Assigned task.
Would you restate the data exactly as given?

(Stored data entries)
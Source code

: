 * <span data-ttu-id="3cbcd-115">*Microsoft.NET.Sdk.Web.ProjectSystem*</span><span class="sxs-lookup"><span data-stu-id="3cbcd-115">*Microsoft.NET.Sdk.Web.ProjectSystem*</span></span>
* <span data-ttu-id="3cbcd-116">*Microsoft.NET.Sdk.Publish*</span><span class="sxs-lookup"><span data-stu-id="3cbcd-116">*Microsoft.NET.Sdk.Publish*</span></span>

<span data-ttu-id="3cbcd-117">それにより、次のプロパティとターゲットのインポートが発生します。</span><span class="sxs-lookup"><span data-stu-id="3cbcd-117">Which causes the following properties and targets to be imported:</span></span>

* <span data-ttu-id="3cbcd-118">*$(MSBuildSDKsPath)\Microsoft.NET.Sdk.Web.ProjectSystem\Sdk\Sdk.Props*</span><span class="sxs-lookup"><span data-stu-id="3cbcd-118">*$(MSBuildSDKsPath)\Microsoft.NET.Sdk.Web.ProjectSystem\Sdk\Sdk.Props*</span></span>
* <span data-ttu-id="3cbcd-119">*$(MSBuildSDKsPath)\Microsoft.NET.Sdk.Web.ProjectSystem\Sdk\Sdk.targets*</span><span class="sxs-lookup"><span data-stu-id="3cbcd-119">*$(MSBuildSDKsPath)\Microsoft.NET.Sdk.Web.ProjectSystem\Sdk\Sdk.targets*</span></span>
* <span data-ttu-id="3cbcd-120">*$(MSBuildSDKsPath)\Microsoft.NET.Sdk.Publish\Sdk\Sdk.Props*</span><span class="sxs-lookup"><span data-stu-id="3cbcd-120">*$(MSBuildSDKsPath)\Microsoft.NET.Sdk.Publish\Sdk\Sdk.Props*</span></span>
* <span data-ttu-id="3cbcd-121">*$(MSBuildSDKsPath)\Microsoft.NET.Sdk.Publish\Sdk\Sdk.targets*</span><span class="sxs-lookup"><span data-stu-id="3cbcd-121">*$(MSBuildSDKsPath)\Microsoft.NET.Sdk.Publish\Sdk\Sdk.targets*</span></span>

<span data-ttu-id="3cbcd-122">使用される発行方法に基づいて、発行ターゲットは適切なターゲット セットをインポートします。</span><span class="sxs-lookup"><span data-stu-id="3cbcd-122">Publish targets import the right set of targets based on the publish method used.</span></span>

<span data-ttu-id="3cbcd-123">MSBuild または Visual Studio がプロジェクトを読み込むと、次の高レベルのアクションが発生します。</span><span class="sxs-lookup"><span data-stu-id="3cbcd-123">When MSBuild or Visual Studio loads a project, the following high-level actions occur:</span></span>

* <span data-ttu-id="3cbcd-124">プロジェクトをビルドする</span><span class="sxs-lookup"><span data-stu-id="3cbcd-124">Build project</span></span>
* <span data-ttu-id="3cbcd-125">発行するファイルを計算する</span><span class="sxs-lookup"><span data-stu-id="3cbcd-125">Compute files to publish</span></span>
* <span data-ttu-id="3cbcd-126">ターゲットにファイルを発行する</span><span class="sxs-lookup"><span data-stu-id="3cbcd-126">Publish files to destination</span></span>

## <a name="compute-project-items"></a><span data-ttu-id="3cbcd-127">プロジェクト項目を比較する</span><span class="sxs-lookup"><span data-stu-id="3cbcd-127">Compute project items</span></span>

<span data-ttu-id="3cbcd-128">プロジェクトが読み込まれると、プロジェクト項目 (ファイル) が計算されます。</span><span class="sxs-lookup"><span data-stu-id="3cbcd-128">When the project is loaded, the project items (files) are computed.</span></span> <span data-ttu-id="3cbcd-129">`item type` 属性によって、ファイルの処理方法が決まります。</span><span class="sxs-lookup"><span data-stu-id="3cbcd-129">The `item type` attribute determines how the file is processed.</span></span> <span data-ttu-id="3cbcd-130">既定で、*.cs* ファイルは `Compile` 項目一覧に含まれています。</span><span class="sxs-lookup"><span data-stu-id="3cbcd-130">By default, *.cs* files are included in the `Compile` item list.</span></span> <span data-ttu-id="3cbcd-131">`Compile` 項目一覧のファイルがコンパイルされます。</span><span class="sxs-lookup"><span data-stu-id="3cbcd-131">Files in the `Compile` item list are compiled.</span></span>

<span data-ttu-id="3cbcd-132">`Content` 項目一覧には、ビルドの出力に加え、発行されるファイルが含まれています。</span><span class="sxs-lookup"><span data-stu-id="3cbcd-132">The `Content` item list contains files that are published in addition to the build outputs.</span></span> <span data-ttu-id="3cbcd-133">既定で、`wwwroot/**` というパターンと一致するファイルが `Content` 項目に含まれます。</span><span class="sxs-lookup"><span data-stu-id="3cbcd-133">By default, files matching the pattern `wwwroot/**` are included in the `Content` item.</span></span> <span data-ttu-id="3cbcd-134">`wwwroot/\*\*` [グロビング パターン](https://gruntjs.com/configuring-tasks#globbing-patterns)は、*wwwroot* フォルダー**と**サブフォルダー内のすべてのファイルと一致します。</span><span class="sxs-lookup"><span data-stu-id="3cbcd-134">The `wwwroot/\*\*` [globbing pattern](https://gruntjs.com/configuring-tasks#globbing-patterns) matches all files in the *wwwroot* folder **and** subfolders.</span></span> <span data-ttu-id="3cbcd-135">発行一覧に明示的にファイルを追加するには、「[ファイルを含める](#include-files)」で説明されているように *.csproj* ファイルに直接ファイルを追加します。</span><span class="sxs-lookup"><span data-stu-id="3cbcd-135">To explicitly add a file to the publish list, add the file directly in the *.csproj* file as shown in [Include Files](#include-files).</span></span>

Task result.
Source code

: * <span data-ttu-id="3cbcd-115">*Microsoft.NET.Sdk.Web.ProjectSystem*</span><span class="sxs-lookup"><span data-stu-id="3cbcd-115">*Microsoft.NET.Sdk.Web.ProjectSystem*</span></span>
* <span data-ttu-id="3cbcd-116">*Microsoft.NET.Sdk.Publish*</span><span class="sxs-lookup"><span data-stu-id="3cbcd-116">*Microsoft.NET.Sdk.Publish*</span></span>

<span data-ttu-id="3cbcd-117">それにより、次のプロパティとターゲットのインポートが発生します。</span><span class="sxs-lookup"><span data-stu-id="3cbcd-117">Which causes the following properties and targets to be imported:</span></span>

* <span data-ttu-id="3cbcd-118">*$(MSBuildSDKsPath)\Microsoft.NET.Sdk.Web.ProjectSystem\Sdk\Sdk.Props*</span><span class="sxs-lookup"><span data-stu-id="3cbcd-118">*$(MSBuildSDKsPath)\Microsoft.NET.Sdk.Web.ProjectSystem\Sdk\Sdk.Props*</span></span>
* <span data-ttu-id="3cbcd-119">*$(MSBuildSDKsPath)\Microsoft.NET.Sdk.Web.ProjectSystem\Sdk\Sdk.targets*</span><span class="sxs-lookup"><span data-stu-id="3cbcd-119">*$(MSBuildSDKsPath)\Microsoft.NET.Sdk.Web.ProjectSystem\Sdk\Sdk.targets*</span></span>
* <span data-ttu-id="3cbcd-120">*$(MSBuildSDKsPath)\Microsoft.NET.Sdk.Publish\Sdk\Sdk.Props*</span><span class="sxs-lookup"><span data-stu-id="3cbcd-120">*$(MSBuildSDKsPath)\Microsoft.NET.Sdk.Publish\Sdk\Sdk.Props*</span></span>
* <span data-ttu-id="3cbcd-121">*$(MSBuildSDKsPath)\Microsoft.NET.Sdk.Publish\Sdk\Sdk.targets*</span><span class="sxs-lookup"><span data-stu-id="3cbcd-121">*$(MSBuildSDKsPath)\Microsoft.NET.Sdk.Publish\Sdk\Sdk.targets*</span></span>

<span data-ttu-id="3cbcd-122">使用される発行方法に基づいて、発行ターゲットは適切なターゲット セットをインポートします。</span><span class="sxs-lookup"><span data-stu-id="3cbcd-122">Publish targets import the right set of targets based on the publish method used.</span></span>

<span data-ttu-id="3cbcd-123">MSBuild または Visual Studio がプロジェクトを読み込むと、次の高レベルのアクションが発生します。</span><span class="sxs-lookup"><span data-stu-id="3cbcd-123">When MSBuild or Visual Studio loads a project, the following high-level actions occur:</span></span>

* <span data-ttu-id="3cbcd-124">プロジェクトをビルドする</span><span class="sxs-lookup"><span data-stu-id="3cbcd-124">Build project</span></span>
* <span data-ttu-id="3cbcd-125">発行するファイルを計算する</span><span class="sxs-lookup"><span data-stu-id="3cbcd-125">Compute files to publish</span></span>
* <span data-ttu-id="3cbcd-126">ターゲットにファイルを発行する</span><span class="sxs-lookup"><span data-stu-id="3cbcd-126">Publish files to destination</span></span>

## <a name="compute-project-items"></a><span data-ttu-id="3cbcd-127">プロジェクト項目を比較する</span><span class="sxs-lookup"><span data-stu-id="3cbcd-127">Compute project items</span></span>

<span data-ttu-id="3cbcd-128">プロジェクトが読み込まれると、プロジェクト項目 (ファイル) が計算されます。</span><span class="sxs-lookup"><span data-stu-id="3cbcd-128">When the project is loaded, the project items (files) are computed.</span></span> <span data-ttu-id="3cbcd-129">`item type` 属性によって、ファイルの処理方法が決まります。</span><span class="sxs-lookup"><span data-stu-id="3cbcd-129">The `item type` attribute determines how the file is processed.</span></span> <span data-ttu-id="3cbcd-130">既定で、*.cs* ファイルは `Compile` 項目一覧に含まれています。</span><span class="sxs-lookup"><span data-stu-id="3cbcd-130">By default, *.cs* files are included in the `Compile` item list.</span></span> <span data-ttu-id="3cbcd-131">`Compile` 項目一覧のファイルがコンパイルされます。</span><span class="sxs-lookup"><span data-stu-id="3cbcd-131">Files in the `Compile` item list are compiled.</span></span>

<span data-ttu-id="3cbcd-132">`Content` 項目一覧には、ビルドの出力に加え、発行されるファイルが含まれています。</span><span class="sxs-lookup"><span data-stu-id="3cbcd-132">The `Content` item list contains files that are published in addition to the build outputs.</span></span> <span data-ttu-id="3cbcd-133">既定で、`wwwroot/**` というパターンと一致するファイルが `Content` 項目に含まれます。</span><span class="sxs-lookup"><span data-stu-id="3cbcd-133">By default, files matching the pattern `wwwroot/**` are included in the `Content` item.</span></span> <span data-ttu-id="3cbcd-134">`wwwroot/\*\*` [グロビング パターン](https://gruntjs.com/configuring-tasks#globbing-patterns)は、*wwwroot* フォルダー**と**サブフォルダー内のすべてのファイルと一致します。</span><span class="sxs-lookup"><span data-stu-id="3cbcd-134">The `wwwroot/\*\*` [globbing pattern](https://gruntjs.com/configuring-tasks#globbing-patterns) matches all files in the *wwwroot* folder **and** subfolders.</span></span> <span data-ttu-id="3cbcd-135">発行一覧に明示的にファイルを追加するには、「[ファイルを含める](#include-files)」で説明されているように *.csproj* ファイルに直接ファイルを追加します。</span><span class="sxs-lookup"><span data-stu-id="3cbcd-135">To explicitly add a file to the publish list, add the file directly in the *.csproj* file as shown in [Include Files](#include-files).</span></span>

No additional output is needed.